Data entries
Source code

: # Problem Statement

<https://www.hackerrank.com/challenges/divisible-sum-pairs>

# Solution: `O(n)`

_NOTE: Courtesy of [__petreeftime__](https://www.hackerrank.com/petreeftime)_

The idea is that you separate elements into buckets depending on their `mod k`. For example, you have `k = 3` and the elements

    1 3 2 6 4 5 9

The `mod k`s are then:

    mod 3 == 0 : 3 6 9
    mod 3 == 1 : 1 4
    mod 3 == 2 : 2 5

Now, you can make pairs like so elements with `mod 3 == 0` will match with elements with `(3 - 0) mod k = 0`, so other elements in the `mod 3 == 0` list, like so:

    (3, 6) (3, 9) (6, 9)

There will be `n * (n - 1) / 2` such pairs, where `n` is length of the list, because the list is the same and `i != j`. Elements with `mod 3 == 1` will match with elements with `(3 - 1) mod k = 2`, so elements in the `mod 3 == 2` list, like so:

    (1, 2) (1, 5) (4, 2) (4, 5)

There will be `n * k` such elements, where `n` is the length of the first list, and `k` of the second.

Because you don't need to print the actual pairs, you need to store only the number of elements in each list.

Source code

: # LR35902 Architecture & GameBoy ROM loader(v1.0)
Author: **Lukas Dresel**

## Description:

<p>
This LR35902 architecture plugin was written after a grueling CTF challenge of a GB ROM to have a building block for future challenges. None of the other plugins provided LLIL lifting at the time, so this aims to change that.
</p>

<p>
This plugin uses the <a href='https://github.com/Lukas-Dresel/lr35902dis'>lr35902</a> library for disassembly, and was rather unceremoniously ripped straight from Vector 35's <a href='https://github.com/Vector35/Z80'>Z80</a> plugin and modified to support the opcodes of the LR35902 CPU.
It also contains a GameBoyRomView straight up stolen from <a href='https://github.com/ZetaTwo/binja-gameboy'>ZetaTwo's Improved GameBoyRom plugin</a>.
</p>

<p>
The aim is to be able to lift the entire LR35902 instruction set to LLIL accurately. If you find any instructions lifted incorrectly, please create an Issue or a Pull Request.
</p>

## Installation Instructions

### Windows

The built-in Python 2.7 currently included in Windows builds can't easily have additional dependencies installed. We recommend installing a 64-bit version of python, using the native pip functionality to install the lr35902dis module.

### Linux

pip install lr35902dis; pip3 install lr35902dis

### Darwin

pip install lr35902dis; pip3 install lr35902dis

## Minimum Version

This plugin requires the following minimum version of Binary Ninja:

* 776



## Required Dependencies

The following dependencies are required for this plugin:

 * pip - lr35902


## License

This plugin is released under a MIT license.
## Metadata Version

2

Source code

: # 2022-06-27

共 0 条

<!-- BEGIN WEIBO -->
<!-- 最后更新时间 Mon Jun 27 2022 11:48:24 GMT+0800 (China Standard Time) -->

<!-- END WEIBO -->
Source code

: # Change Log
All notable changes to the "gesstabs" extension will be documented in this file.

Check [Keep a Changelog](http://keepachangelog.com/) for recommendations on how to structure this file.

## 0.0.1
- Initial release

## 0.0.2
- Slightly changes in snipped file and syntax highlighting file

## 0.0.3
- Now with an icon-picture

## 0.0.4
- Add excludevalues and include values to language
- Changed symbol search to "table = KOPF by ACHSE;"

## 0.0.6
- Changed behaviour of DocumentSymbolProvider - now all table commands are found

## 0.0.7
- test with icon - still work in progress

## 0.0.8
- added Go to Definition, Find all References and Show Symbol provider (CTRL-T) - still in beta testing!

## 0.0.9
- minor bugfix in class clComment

■ **What is expected**:
Reproduce every line above that contains the string "following".

■ **Answer to the problem**:
This plugin requires the following minimum version of Binary Ninja:
The following dependencies are required for this plugin:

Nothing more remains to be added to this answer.